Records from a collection
+ + +

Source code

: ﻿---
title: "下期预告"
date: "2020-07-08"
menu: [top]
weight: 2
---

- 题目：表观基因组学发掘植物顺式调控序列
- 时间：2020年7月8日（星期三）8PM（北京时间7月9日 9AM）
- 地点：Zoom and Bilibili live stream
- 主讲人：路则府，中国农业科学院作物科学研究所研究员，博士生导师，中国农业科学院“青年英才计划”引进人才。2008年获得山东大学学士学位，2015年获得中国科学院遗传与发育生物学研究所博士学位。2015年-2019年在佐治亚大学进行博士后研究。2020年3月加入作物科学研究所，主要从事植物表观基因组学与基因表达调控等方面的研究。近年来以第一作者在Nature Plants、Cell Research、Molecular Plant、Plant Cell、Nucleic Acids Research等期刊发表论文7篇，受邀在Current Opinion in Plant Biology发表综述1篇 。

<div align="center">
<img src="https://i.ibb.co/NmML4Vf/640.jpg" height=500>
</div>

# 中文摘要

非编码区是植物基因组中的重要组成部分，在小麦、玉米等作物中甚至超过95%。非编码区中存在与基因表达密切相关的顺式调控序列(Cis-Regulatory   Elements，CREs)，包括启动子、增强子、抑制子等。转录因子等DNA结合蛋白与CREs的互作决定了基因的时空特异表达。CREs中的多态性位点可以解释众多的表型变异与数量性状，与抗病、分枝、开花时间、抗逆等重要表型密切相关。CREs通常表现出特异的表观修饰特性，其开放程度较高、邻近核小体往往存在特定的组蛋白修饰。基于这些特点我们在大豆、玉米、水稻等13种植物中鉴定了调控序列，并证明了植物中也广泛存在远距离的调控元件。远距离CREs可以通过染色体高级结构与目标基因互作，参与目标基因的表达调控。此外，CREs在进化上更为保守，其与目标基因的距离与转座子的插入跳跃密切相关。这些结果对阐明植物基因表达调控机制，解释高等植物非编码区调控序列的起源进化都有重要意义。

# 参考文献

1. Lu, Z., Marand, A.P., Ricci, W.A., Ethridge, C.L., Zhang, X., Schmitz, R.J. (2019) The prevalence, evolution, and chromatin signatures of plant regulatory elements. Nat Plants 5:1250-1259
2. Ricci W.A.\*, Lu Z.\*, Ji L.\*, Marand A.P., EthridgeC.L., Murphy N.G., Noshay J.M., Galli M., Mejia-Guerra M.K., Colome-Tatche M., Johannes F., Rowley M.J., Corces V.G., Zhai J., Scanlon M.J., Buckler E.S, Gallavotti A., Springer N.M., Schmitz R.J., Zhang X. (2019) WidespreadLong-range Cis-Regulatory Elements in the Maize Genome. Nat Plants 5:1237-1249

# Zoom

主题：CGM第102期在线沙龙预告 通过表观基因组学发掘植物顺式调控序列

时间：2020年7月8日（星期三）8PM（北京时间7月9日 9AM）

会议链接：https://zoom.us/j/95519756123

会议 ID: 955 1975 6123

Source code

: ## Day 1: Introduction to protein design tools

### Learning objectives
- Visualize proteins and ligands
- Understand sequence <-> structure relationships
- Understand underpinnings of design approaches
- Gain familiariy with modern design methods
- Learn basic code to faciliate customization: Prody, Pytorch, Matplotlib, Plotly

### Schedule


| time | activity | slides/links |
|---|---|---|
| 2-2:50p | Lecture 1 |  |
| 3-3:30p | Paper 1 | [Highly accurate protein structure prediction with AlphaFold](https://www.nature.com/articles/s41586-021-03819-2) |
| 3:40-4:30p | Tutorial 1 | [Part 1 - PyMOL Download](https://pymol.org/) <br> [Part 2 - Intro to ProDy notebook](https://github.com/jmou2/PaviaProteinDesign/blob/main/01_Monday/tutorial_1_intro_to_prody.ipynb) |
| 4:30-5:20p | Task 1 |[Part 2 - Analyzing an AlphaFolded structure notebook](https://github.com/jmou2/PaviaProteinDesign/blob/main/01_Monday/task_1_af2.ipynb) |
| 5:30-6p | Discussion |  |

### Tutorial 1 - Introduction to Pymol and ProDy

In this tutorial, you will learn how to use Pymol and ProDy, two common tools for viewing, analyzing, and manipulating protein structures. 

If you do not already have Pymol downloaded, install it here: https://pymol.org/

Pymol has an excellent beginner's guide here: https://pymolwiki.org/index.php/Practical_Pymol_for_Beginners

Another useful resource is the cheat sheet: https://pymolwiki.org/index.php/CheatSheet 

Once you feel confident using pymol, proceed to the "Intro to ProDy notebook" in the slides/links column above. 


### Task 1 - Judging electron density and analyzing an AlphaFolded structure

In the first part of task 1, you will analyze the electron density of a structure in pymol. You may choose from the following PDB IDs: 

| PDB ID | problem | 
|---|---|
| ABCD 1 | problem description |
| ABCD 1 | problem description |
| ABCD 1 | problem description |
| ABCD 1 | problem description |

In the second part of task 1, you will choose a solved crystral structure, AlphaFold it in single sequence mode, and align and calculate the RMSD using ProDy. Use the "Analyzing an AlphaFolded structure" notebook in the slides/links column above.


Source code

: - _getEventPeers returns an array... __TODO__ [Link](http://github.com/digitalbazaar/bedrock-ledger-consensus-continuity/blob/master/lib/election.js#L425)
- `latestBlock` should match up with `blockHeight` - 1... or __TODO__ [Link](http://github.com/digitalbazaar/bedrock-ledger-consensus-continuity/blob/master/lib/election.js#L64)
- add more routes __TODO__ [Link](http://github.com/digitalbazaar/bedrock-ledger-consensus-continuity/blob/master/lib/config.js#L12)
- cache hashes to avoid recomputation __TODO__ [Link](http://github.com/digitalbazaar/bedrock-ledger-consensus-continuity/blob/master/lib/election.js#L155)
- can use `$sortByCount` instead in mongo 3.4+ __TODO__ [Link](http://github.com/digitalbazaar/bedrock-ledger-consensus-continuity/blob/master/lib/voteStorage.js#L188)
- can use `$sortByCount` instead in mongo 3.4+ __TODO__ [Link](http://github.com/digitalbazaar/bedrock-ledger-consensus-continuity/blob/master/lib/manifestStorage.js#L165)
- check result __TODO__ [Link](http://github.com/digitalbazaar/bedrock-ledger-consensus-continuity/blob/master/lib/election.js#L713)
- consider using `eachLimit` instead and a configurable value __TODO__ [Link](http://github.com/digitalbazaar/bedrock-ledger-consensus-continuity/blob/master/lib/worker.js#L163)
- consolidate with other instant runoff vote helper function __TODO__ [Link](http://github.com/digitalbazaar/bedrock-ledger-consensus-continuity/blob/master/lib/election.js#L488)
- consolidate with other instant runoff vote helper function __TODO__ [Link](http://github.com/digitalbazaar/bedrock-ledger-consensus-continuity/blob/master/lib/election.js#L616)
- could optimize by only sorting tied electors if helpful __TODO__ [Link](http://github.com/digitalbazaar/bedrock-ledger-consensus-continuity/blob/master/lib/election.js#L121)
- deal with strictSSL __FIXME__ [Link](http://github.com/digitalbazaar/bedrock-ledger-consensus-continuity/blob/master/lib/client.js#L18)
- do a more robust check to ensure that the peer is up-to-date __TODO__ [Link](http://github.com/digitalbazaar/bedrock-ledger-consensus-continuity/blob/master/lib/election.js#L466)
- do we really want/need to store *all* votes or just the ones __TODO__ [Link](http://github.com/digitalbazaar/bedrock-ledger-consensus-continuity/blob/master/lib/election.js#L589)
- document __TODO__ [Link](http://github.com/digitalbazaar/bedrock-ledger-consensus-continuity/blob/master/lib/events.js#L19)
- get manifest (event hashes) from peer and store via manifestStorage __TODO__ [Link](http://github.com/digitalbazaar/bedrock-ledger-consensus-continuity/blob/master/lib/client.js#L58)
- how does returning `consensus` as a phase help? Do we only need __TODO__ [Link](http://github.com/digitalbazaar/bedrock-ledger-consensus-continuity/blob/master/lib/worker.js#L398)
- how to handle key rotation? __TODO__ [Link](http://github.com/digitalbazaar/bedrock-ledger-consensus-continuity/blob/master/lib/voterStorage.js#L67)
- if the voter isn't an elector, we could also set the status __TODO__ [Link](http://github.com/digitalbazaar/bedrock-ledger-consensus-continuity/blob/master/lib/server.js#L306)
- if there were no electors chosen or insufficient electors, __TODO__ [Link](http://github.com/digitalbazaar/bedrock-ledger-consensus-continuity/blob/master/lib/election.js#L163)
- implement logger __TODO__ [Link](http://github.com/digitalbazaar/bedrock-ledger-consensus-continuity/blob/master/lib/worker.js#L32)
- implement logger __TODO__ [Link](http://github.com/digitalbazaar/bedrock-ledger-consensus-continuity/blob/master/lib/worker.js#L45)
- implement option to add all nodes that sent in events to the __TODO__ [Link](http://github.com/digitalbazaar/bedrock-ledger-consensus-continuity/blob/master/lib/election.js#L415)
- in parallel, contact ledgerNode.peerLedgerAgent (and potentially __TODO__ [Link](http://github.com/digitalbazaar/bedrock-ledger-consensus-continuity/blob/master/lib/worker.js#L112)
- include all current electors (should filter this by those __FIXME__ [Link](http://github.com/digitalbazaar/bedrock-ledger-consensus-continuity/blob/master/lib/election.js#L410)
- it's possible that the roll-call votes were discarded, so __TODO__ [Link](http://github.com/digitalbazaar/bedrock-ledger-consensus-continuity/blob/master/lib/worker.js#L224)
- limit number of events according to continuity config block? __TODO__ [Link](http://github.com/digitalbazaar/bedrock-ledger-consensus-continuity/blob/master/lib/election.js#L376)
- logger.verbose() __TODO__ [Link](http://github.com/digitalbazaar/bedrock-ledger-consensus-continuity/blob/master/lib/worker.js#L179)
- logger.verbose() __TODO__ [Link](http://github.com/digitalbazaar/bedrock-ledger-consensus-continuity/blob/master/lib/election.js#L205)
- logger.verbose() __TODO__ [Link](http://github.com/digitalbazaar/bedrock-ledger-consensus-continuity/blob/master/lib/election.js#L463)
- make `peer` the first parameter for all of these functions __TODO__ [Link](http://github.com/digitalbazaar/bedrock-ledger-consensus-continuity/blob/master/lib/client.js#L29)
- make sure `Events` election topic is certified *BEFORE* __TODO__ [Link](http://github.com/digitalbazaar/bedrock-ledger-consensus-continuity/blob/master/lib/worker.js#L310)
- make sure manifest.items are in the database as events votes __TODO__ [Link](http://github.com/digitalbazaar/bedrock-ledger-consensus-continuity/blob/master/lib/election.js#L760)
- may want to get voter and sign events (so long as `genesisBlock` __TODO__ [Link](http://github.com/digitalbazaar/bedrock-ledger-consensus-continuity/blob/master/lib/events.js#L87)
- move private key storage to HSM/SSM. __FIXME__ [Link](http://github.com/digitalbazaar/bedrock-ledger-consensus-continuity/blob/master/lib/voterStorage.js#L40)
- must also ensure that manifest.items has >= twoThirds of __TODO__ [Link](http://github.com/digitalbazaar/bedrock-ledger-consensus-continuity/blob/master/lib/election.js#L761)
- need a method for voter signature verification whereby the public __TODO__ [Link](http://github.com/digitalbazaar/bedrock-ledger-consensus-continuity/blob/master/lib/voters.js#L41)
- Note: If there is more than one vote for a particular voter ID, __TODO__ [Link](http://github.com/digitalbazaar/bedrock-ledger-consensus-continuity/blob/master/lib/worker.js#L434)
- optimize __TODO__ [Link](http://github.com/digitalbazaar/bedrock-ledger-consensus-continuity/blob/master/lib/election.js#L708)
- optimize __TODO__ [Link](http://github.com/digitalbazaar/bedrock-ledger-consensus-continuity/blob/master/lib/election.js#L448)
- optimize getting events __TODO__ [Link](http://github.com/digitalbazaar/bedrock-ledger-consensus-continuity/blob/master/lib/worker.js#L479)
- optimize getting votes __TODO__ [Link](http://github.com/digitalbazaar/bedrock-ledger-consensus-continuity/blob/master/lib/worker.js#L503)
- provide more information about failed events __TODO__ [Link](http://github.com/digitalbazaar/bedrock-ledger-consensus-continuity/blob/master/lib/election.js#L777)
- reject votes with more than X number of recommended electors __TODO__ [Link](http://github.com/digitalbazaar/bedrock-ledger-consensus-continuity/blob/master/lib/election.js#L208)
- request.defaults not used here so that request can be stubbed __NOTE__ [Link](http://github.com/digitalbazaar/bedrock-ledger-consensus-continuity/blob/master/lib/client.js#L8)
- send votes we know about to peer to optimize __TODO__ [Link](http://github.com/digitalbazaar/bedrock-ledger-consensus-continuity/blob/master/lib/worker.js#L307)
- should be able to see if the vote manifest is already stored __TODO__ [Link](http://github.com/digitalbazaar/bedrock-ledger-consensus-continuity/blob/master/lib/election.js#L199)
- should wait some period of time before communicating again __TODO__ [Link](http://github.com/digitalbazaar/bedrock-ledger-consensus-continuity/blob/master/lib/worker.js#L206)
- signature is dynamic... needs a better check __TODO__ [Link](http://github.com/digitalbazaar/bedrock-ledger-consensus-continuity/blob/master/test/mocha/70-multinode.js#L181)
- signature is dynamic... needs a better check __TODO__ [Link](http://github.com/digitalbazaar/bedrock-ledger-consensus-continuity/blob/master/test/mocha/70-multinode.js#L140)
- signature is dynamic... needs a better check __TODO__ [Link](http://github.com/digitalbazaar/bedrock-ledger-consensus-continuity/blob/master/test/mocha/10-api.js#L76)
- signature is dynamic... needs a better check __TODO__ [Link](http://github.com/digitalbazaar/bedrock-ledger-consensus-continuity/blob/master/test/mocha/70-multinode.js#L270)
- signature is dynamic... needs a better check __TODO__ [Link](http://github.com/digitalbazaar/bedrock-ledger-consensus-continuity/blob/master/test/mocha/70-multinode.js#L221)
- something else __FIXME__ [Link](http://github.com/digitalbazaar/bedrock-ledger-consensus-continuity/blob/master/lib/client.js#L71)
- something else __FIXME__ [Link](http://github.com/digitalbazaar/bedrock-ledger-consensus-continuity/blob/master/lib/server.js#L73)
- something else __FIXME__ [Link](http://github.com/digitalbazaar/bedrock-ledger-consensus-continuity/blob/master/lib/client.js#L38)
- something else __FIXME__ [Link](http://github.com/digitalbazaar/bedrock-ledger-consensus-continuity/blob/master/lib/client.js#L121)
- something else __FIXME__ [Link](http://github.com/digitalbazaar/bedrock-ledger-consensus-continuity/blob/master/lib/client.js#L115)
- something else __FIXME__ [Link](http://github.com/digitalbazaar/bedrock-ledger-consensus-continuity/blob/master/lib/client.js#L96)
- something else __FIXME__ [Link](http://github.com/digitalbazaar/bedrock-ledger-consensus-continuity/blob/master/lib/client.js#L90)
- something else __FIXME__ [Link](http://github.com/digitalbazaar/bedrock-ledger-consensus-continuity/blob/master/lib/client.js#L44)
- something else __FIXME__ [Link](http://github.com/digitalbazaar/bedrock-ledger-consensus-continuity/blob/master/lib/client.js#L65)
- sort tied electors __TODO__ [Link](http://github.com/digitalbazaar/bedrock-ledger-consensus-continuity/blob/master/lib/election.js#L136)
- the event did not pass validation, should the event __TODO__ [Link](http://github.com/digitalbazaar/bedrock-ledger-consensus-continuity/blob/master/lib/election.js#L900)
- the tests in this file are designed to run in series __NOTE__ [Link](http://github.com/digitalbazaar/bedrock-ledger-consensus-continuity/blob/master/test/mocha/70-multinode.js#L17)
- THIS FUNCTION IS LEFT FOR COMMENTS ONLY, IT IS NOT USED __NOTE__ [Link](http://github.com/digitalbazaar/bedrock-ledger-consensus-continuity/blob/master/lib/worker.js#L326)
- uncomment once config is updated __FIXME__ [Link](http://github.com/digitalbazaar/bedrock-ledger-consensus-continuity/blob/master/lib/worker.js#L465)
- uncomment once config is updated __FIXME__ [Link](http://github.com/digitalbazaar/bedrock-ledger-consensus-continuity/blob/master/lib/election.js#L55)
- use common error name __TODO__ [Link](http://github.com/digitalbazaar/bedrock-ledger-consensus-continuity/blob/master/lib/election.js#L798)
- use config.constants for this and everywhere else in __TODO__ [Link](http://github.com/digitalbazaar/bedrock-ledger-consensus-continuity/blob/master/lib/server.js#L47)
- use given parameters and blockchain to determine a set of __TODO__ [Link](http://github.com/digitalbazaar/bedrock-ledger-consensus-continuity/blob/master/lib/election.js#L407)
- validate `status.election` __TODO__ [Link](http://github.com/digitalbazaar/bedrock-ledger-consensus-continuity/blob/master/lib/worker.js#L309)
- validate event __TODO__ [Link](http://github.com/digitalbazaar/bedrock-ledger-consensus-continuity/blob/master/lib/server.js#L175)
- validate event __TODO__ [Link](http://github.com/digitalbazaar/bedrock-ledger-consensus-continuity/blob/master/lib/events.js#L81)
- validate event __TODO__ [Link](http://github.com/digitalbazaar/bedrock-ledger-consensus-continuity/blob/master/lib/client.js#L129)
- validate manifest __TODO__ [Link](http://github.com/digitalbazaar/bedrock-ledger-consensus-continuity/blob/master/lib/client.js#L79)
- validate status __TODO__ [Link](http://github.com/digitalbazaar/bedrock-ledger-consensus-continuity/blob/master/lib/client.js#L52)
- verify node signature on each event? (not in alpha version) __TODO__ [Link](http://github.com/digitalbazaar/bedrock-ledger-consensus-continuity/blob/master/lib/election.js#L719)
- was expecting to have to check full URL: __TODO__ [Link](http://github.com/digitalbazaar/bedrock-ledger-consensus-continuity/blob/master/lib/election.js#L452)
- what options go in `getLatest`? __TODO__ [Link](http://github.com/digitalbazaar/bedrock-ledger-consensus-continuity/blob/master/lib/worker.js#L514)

+ + +

• **WORK TO BE COMPLETED**:
The answer should hold only the lines from the start of the records above through the line containing "- Visualize proteins and ligands", each set down exactly.

• **SOLUTION**:
Source code

: ﻿---
title: "下期预告"
date: "2020-07-08"
menu: [top]
weight: 2
---

- 题目：表观基因组学发掘植物顺式调控序列
- 时间：2020年7月8日（星期三）8PM（北京时间7月9日 9AM）
- 地点：Zoom and Bilibili live stream
- 主讲人：路则府，中国农业科学院作物科学研究所研究员，博士生导师，中国农业科学院“青年英才计划”引进人才。2008年获得山东大学学士学位，2015年获得中国科学院遗传与发育生物学研究所博士学位。2015年-2019年在佐治亚大学进行博士后研究。2020年3月加入作物科学研究所，主要从事植物表观基因组学与基因表达调控等方面的研究。近年来以第一作者在Nature Plants、Cell Research、Molecular Plant、Plant Cell、Nucleic Acids Research等期刊发表论文7篇，受邀在Current Opinion in Plant Biology发表综述1篇 。

<div align="center">
<img src="https://i.ibb.co/NmML4Vf/640.jpg" height=500>
</div>

# 中文摘要

非编码区是植物基因组中的重要组成部分，在小麦、玉米等作物中甚至超过95%。非编码区中存在与基因表达密切相关的顺式调控序列(Cis-Regulatory   Elements，CREs)，包括启动子、增强子、抑制子等。转录因子等DNA结合蛋白与CREs的互作决定了基因的时空特异表达。CREs中的多态性位点可以解释众多的表型变异与数量性状，与抗病、分枝、开花时间、抗逆等重要表型密切相关。CREs通常表现出特异的表观修饰特性，其开放程度较高、邻近核小体往往存在特定的组蛋白修饰。基于这些特点我们在大豆、玉米、水稻等13种植物中鉴定了调控序列，并证明了植物中也广泛存在远距离的调控元件。远距离CREs可以通过染色体高级结构与目标基因互作，参与目标基因的表达调控。此外，CREs在进化上更为保守，其与目标基因的距离与转座子的插入跳跃密切相关。这些结果对阐明植物基因表达调控机制，解释高等植物非编码区调控序列的起源进化都有重要意义。

# 参考文献

1. Lu, Z., Marand, A.P., Ricci, W.A., Ethridge, C.L., Zhang, X., Schmitz, R.J. (2019) The prevalence, evolution, and chromatin signatures of plant regulatory elements. Nat Plants 5:1250-1259
2. Ricci W.A.\*, Lu Z.\*, Ji L.\*, Marand A.P., EthridgeC.L., Murphy N.G., Noshay J.M., Galli M., Mejia-Guerra M.K., Colome-Tatche M., Johannes F., Rowley M.J., Corces V.G., Zhai J., Scanlon M.J., Buckler E.S, Gallavotti A., Springer N.M., Schmitz R.J., Zhang X. (2019) WidespreadLong-range Cis-Regulatory Elements in the Maize Genome. Nat Plants 5:1237-1249

# Zoom

主题：CGM第102期在线沙龙预告 通过表观基因组学发掘植物顺式调控序列

时间：2020年7月8日（星期三）8PM（北京时间7月9日 9AM）

会议链接：https://zoom.us/j/95519756123

会议 ID: 955 1975 6123

Source code

: ## Day 1: Introduction to protein design tools

### Learning objectives
- Visualize proteins and ligands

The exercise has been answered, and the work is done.